I sold a $1500 amp to someone here notified after delivery had physical damage to it looked like it was dropped. Anyhow contacted UPS to process a shipping claim. In the mean time he filed a pay pal case. Fine told him we would go through that process.  PayPal goes and gives him back his money with out tracking or evidence he sent it back! I call they said because he used some sort of mandated government payment they do not require any evidence that it was shipped back.  

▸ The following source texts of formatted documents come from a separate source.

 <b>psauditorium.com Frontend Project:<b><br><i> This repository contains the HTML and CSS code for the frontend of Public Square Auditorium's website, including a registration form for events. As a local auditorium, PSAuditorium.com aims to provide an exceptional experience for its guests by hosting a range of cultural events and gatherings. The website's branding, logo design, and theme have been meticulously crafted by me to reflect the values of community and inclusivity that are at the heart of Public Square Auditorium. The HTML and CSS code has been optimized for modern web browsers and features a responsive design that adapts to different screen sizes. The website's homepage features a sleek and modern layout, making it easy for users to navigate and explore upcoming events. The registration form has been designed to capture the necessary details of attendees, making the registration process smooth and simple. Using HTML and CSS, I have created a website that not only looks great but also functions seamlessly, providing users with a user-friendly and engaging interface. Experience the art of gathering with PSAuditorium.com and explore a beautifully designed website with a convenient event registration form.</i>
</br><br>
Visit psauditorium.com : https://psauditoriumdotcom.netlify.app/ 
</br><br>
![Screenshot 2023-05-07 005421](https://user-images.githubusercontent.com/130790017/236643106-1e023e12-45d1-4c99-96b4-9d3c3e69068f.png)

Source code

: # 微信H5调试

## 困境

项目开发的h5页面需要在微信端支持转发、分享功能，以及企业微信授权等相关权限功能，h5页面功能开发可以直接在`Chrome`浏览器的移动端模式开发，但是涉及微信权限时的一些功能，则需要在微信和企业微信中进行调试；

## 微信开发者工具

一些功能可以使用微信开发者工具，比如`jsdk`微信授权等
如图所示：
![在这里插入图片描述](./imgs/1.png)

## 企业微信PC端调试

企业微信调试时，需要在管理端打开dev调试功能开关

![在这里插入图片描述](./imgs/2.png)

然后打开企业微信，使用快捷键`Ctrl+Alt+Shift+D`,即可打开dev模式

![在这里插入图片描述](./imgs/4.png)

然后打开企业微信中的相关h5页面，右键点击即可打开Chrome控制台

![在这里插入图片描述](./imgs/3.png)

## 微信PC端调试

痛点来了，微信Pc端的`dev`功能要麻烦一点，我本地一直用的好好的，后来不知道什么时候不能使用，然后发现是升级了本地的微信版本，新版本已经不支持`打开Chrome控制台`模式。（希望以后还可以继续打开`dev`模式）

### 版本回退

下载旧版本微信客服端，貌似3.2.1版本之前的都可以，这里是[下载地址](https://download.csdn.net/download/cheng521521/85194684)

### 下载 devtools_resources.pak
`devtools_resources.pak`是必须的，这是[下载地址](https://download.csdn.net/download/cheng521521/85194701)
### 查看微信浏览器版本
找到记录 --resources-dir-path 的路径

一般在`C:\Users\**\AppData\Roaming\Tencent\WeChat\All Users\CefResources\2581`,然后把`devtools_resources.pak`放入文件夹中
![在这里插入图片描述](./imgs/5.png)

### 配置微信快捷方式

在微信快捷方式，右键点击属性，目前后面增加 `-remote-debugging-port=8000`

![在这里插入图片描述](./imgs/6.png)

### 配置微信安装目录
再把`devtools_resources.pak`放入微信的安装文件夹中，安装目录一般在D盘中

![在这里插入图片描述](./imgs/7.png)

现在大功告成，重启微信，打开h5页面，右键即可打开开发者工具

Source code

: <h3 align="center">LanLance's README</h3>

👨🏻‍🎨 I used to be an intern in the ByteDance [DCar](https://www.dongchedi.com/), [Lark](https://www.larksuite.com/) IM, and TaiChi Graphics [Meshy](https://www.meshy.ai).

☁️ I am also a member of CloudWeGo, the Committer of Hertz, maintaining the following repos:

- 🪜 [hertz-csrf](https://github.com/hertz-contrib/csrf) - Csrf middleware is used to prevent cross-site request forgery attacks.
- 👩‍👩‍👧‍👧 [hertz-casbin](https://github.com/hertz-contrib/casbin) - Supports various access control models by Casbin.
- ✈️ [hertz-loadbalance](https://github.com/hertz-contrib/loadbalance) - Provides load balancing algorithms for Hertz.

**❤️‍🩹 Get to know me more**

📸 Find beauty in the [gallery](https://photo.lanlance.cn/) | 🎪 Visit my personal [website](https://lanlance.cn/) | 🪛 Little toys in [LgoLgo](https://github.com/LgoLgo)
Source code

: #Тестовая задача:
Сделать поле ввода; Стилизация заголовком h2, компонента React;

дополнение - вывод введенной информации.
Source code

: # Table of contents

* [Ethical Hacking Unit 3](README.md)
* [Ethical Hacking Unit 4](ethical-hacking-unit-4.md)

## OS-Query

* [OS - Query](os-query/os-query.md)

What type of payment is this?


So the guy can order stuff put in a case saying it did not meet description and get money back with out returning a item? This makes no sense will never sell using pay pal again.   Just spent an hour on the phone with them.  Also I want to know what type of account this is seems like the best scam going order a whole bunch of crap say it didn't meet description and get money back and not have to return it.  I'm out $1500 paypal even charged me the fees for there great service and I don't have my product back! I don't understand how this is allowed. 

programmergeek

Showing 1 response by patl

Recently, I just went through this WHOLE THING with eBay & PayPal and can describe the process. I'll try to explain this briefly...  I do not carry a PayPal balance, and have been using my account since the x.com days, so I've seen a few scams.  I sold a TV speaker on eBay advertised as NEW.  The buyer made a claim saying it was missing a part.  I fought the dispute and won.  Buyer then files a dispute with PayPal by issuing a charge back.  Note: the person is the problem, not PayPal.  Now in my case buyer paid with a credit card, so it may be different if the buyer used a bank account or PayPal balance.  Now PayPal immediately withdrew the transaction amount (by law as OP stated) + a pesky $100 charge back fee, which I fought and got waived.  The buyer does not have to return the item.  The buyer does not have to prove anything.  The seller can only give their side of the case to PayPal.  PayPal will fight vigilantly on your behalf.  However, there is a mandatory 75 day waiting period.  Since I do not typically carry a PayPal balance, after 21 days I still had a negative balance and started getting nasty emails.  After another week or so, I could no longer call PayPal to discuss and would be immediately be transferred to collections.  After 37 days, I think it would appear on my credit report so I paid the negative balance.  At this point, all you can do is wait.  9 out of 10 cases are won by the buyer, mainly because the seller wasn't prepared to fight with proper documentation.  If you lose, your best recourse is small claims court.  In my case, I was fortunate and won and winning the eBay dispute certainly helped.  It's a risk to sell in the sense that credit card companies view you as a store that should always accept returns for whatever reason, but that is not true as most people do not operate as such.  Understand that PayPal is not a bank, they are merely a payment processor, so if you sell a lot, get seller protection from them.